Ankush Agarwal: Okay.
Praveen Jaipuriar: Vietnam capacity, yes.
Ankush Agarwal: Broadly at the same time Vietnam capacity will come on stream.
Praveen Jaipuriar: No. Okay. So this I was talking about Vietnam capacity.
Ankush Agarwal: No, no. I'm talking about new capacity announced
Praveen Jaipuriar: The new capacity will be one year later, which is FY'24.
Ankush Agarwal: Got it. So, a question caution on similar line. So, what I wanted to understand is if I look
at CCL history over last 5 - 7 years, so broadly till FY'21, we were broadly around 30 -
35,000 tons capacity or for last 4 - 5 years, previous to that.

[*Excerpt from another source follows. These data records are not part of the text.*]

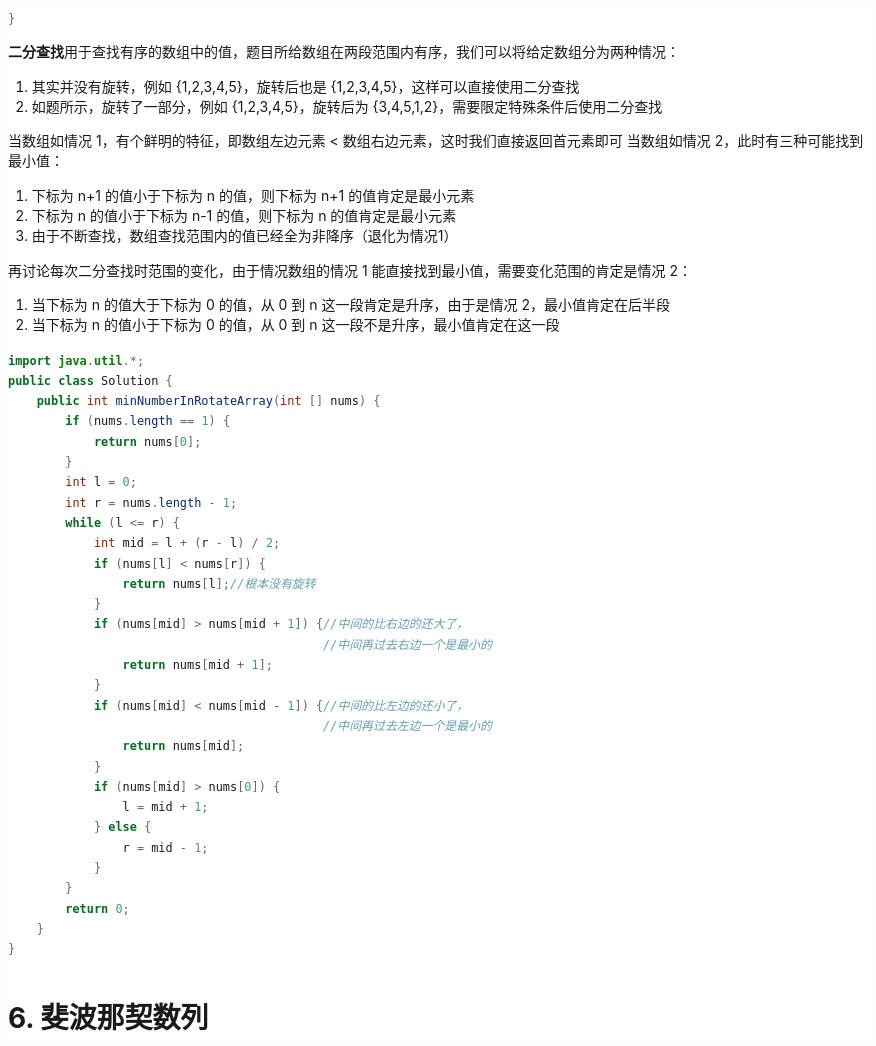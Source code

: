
 ```java
}
```

**二分查找**用于查找有序的数组中的值，题目所给数组在两段范围内有序，我们可以将给定数组分为两种情况：

1. 其实并没有旋转，例如 {1,2,3,4,5}，旋转后也是 {1,2,3,4,5}，这样可以直接使用二分查找
2. 如题所示，旋转了一部分，例如 {1,2,3,4,5}，旋转后为 {3,4,5,1,2}，需要限定特殊条件后使用二分查找

当数组如情况 1，有个鲜明的特征，即数组左边元素 < 数组右边元素，这时我们直接返回首元素即可
当数组如情况 2，此时有三种可能找到最小值：

1. 下标为 n+1 的值小于下标为 n 的值，则下标为 n+1 的值肯定是最小元素
2. 下标为 n 的值小于下标为 n-1 的值，则下标为 n 的值肯定是最小元素
3. 由于不断查找，数组查找范围内的值已经全为非降序（退化为情况1）

再讨论每次二分查找时范围的变化，由于情况数组的情况 1 能直接找到最小值，需要变化范围的肯定是情况 2：

1. 当下标为 n 的值大于下标为 0 的值，从 0 到 n 这一段肯定是升序，由于是情况 2，最小值肯定在后半段
2. 当下标为 n 的值小于下标为 0 的值，从 0 到 n 这一段不是升序，最小值肯定在这一段

```java
import java.util.*;
public class Solution {
    public int minNumberInRotateArray(int [] nums) {
        if (nums.length == 1) {
            return nums[0];
        }
        int l = 0;
        int r = nums.length - 1;
        while (l <= r) {
            int mid = l + (r - l) / 2;
            if (nums[l] < nums[r]) {
                return nums[l];//根本没有旋转
            }
            if (nums[mid] > nums[mid + 1]) {//中间的比右边的还大了，
                							//中间再过去右边一个是最小的
                return nums[mid + 1];
            }
            if (nums[mid] < nums[mid - 1]) {//中间的比左边的还小了，
                							//中间再过去左边一个是最小的
                return nums[mid];
            }
            if (nums[mid] > nums[0]) {
                l = mid + 1;
            } else {
                r = mid - 1;
            }
        }
        return 0;
    }
}
```

# 6. 斐波那契数列
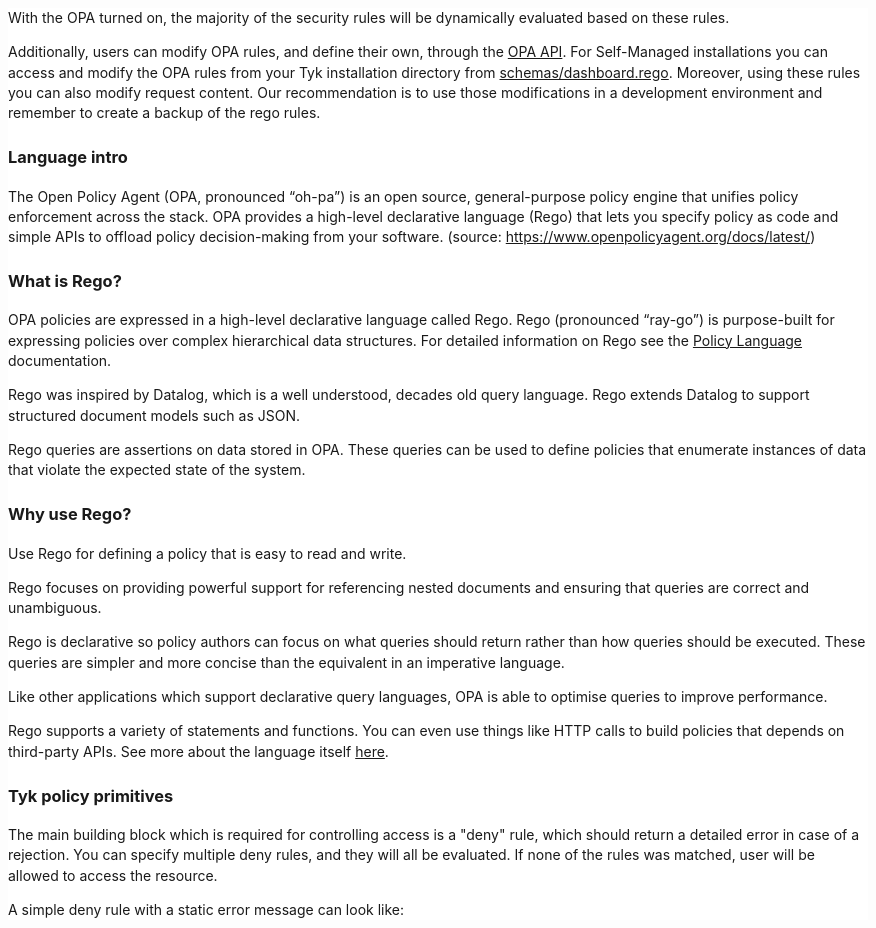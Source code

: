 
With the OPA turned on, the majority of the security rules will be dynamically evaluated based on these rules.

Additionally, users can modify OPA rules, and define their own, through the [OPA API](/docs/tyk-dashboard-api/org/permissions/). For Self-Managed installations you can access and modify the OPA rules from your Tyk installation directory from [schemas/dashboard.rego](/docs/tyk-dashboard/opa-rules).
Moreover, using these rules you can also modify request content. Our recommendation is to use those modifications in a development environment and remember to create a backup of the rego rules.

### Language intro
The Open Policy Agent (OPA, pronounced “oh-pa”) is an open source, general-purpose policy engine that unifies policy enforcement across the stack. OPA provides a high-level declarative language (Rego) that lets you specify policy as code and simple APIs to offload policy decision-making from your software. (source: https://www.openpolicyagent.org/docs/latest/)

### What is Rego?
OPA policies are expressed in a high-level declarative language called Rego. Rego (pronounced “ray-go”) is purpose-built for expressing policies over complex hierarchical data structures. For detailed information on Rego see the [Policy Language](https://www.openpolicyagent.org/docs/latest/policy-language) documentation.

Rego was inspired by Datalog, which is a well understood, decades old query language. Rego extends Datalog to support structured document models such as JSON.

Rego queries are assertions on data stored in OPA. These queries can be used to define policies that enumerate instances of data that violate the expected state of the system.


### Why use Rego?
Use Rego for defining a policy that is easy to read and write.

Rego focuses on providing powerful support for referencing nested documents and ensuring that queries are correct and unambiguous.

Rego is declarative so policy authors can focus on what queries should return rather than how queries should be executed. These queries are simpler and more concise than the equivalent in an imperative language.

Like other applications which support declarative query languages, OPA is able to optimise queries to improve performance.

Rego supports a variety of statements and functions. You can even use things like HTTP calls to build policies that depends on third-party APIs.
See more about the language itself [here](https://www.openpolicyagent.org/docs/latest/policy-language/).


### Tyk policy primitives
The main building block which is required for controlling access is a "deny" rule, which should return a detailed error in case of a rejection. You can specify multiple deny rules, and they will all be evaluated. If none of the rules was matched, user will be allowed to access the resource.

A simple deny rule with a static error message can look like:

But if I see it from FY'20 to
onwards, we are now increasing a capacity to more than 70,000 tons, so it is like
doubling up capacity after a period of wherein we can expanded capacity. So what is
giving us the confidence of increasing such a large step up increasing the capacity?
Praveen Jaipuriar: So this is actually the confidence is coming from 3 - 4 fronts. One is that, constantly our
domestic market has been growing in a very steady space. And 3 - 4 years, if you see, we
had started to see growth in the domestic market. We were not very sure in what direction
the growth will go to and what kind of capacities we'll require. But now we are confident
that we have achieved a certain turnover, we have achieved a certain volume and this
volume is expected to grow by 30 to 40% in the next 3 - 4 years. So that is giving
confidence that we will require new capacity. Also in the international market we have
been able to secure a lot of new businesses across the geographies.
And that has again given us a lot of confidence that we will be able to or we will be
requiring these kind of enhanced capacity in the future. And as we are growing, what is
happening is that our ability to offer or be competitive in the international market also is
becoming very, very strong and that is helping us gain new businesses. So all of them put
together we are very confident that we will be requiring these kind of capacities going
forward.
Ankush Agarwal: So how much of our capacity currently would be being utilized for the domestic branded
business and what kind of number that should be on the expanded capacity couple of
years down the line? A broad idea would suffice, 5%, 10%, whatever.

Praveen Jaipuriar: So currently we are at 10%, but going forward the 10% capacity is likely to double in
three years, yes, for domestic market. So if it is going to double in 3 years, let's say I'm
just giving you a ballpark number. Approximately 4,000 metric tons we are looking right
now, which is kind of double in 2 to 3 years, which means that with the new capacity that
we have announced, half of that will be immediately taken up by the domestic market
itself. So that is the kind of numbers that we are looking on and therefore, we are very
keen to expand the capacity.
Ankush Agarwal: Just to get, so what you're saying at the moment 10% of the capacity is being used for
domestic.
Praveen Jaipuriar: Yes.
Ankush Agarwal: But going ahead also you are saying on the expanded, say 70,000 capacity, it would be
roughly around 10% volume is what you are saying?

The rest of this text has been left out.